A Jewish settler carries a flag during a march from Har Bracha settlement to a lookout point on Mount Gerizim, overlooking Joseph’s Tomb and the West Bank city of Nablus May 31, 2011. A few hundred settlers took part in the march marking Jerusalem Day, the anniversary of Israel’s capture of the eastern part of Jerusalem during the 1967 Middle East War. REUTERS/Ronen Zvulun
June 1st 2011 marks the 44th anniversary of Israel’s re-unification/ liberation/ conquest/ occupation of Jerusalem. I use all of those terms, not because I agree that they are all necessarily equally legitimate claims, but because they are equally real to different people — all of whom have deep interest in the city, and some of whom shape global events based on those interests.
How real those overlapping and often competing interests are, is actually far more important than is the debate about which is most accurate. Why? Because as the Hebrew Bible teaches, we are to “pray for the peace of Jerusalem” (Psalms 122:6), and peace is made by focusing on the present and pursuing our dreams for the future, far more than it is by endlessly arguing about the past.
It’s not that history doesn’t matter – it does. But an obsession with history can all too easily crowd out any real understanding of the present and make any forward progress impossible. There is probably no day on which that challenge is more felt, than it is on Jerusalem Day.
For some, Jerusalem Day marks the beginning of a period of unprecedented levels of religious freedom and genuine celebration of the many faith traditions which see Jerusalem as a holy city. They are correct to see that. At no time in the history of the city have people of all faiths and those of none at all, all enjoyed the freedom of access to Jerusalem’s holy sites, and life in the city as a whole, as they have since Israel’s 1967 victory.
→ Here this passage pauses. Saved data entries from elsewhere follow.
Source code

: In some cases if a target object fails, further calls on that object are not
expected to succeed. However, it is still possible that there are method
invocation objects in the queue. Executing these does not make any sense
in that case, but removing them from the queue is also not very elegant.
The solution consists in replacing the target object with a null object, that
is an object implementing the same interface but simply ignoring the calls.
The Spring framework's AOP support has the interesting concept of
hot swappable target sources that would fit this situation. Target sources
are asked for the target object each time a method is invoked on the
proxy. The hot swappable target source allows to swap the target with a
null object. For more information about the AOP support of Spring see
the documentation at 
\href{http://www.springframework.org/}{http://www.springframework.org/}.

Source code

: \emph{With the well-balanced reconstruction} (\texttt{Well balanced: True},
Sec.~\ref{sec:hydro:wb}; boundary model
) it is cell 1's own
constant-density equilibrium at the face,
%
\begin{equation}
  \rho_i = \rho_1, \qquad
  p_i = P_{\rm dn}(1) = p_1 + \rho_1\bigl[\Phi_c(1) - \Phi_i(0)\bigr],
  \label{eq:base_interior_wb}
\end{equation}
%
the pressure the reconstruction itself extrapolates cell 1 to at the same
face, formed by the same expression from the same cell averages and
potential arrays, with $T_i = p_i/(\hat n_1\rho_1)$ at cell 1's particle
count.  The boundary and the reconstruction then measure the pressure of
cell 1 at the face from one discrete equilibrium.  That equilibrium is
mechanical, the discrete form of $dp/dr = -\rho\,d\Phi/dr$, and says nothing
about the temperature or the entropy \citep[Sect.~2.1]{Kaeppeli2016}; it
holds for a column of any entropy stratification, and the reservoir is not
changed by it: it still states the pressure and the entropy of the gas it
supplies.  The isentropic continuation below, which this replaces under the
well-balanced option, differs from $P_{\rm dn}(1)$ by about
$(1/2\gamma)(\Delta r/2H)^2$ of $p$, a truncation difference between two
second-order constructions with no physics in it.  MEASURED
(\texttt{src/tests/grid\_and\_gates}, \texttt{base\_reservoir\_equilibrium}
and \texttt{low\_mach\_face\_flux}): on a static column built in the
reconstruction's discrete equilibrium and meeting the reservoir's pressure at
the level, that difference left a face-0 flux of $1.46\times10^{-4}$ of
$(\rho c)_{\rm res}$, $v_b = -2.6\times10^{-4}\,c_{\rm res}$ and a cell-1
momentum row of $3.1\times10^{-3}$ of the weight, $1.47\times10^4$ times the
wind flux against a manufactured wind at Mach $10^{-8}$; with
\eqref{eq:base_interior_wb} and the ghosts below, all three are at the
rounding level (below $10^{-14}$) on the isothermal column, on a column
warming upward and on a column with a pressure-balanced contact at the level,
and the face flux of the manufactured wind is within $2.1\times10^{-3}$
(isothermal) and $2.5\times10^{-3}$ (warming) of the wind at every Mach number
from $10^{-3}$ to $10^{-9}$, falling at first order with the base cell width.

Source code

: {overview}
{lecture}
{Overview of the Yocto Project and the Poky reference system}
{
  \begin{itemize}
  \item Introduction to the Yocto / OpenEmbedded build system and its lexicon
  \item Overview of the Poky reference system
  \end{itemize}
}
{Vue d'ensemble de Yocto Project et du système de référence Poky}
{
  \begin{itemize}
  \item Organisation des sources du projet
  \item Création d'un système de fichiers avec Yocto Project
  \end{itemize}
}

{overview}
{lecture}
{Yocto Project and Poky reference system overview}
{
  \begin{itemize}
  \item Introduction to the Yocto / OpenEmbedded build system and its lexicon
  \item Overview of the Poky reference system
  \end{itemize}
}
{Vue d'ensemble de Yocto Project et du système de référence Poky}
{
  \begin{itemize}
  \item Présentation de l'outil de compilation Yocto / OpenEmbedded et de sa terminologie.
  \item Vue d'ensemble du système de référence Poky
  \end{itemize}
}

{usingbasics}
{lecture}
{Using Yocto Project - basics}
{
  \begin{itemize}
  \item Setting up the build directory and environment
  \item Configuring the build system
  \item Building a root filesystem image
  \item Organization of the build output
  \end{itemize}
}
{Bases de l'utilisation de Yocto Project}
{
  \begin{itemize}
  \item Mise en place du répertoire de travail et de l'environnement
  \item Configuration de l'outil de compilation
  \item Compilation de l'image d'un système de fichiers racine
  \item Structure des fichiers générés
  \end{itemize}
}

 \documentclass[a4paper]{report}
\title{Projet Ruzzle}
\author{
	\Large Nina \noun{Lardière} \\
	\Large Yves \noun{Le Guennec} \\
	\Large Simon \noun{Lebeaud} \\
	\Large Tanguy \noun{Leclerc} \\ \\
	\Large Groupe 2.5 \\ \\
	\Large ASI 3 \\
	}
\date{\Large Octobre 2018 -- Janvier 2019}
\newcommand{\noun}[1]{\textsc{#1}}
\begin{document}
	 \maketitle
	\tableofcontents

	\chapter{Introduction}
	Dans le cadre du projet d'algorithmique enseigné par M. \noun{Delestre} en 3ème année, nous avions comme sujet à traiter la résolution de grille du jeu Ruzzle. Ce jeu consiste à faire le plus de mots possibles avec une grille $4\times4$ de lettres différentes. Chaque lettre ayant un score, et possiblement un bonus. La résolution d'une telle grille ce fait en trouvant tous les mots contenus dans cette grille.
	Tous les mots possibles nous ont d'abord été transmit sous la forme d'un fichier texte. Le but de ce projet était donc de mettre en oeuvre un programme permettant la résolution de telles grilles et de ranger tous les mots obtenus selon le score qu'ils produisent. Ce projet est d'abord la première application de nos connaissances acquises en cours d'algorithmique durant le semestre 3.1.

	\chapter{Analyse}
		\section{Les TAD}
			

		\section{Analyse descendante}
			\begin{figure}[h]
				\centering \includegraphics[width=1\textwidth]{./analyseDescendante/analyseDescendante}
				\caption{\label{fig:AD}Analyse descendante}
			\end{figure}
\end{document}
For others though, Jerusalem Day marks the beginning of Israeli hegemony over the city – a reality which causes them pain not dissimilar to the pain which centuries of Muslim or Christian rule caused many Jews. They also see a contemporary Jerusalem which though far better, cleaner and safer for all of its citizens than it ever was, remains a city which invests unequally in the infrastructure and services provided to different sections of the city, generally corresponding to religious and ethnic differences. Those too are facts about contemporary Jerusalem.
Contemporary Jerusalem is both an enormous success story, and a story whose ending is not yet written – a story with many unresolved questions which must be addressed regardless of the political arrangements which negotiators eventually reach. Between the calls for keeping Jerusalem the eternal undivided capital of Israel and the Jewish people, and those for the division of the city along the pre- Six Day War lines, there need to be leaders who can acknowledge the truths in claims made on both sides about how the city functions for all of those who live there and how it functioned under those who governed the city before Israel did so.
I love Jerusalem Day and celebrate it proudly and unapologetically. But genuine pride and refusal to apologize for having it are not an excuse for either avoiding serious questions about the present or the need for creative solutions which will yield a future in which others can also celebrate the city and the role it plays in their lives – both religiously and politically.
Praying for the peace of Jerusalem does not mean, and can never mean, peace at any cost. Such arrangements never bring peace anyway. But neither can the mandate to pray for peace avoid the challenges of making real peace by hiding behind commitment to Jerusalem at all costs either.
I hope that this Jerusalem Day brings more than the inevitable speeches by political and religious leaders, which do one of the above. I hope that this Jerusalem day brings speeches which articulate a vision of life in that city and a practical plan for how it could be achieved – a plan which recognizes history and historic precedent, but is not enslaved by it.
What that might look like, I don’t think anyone yet knows, but Jerusalem Day would be a good time to begin that conversation.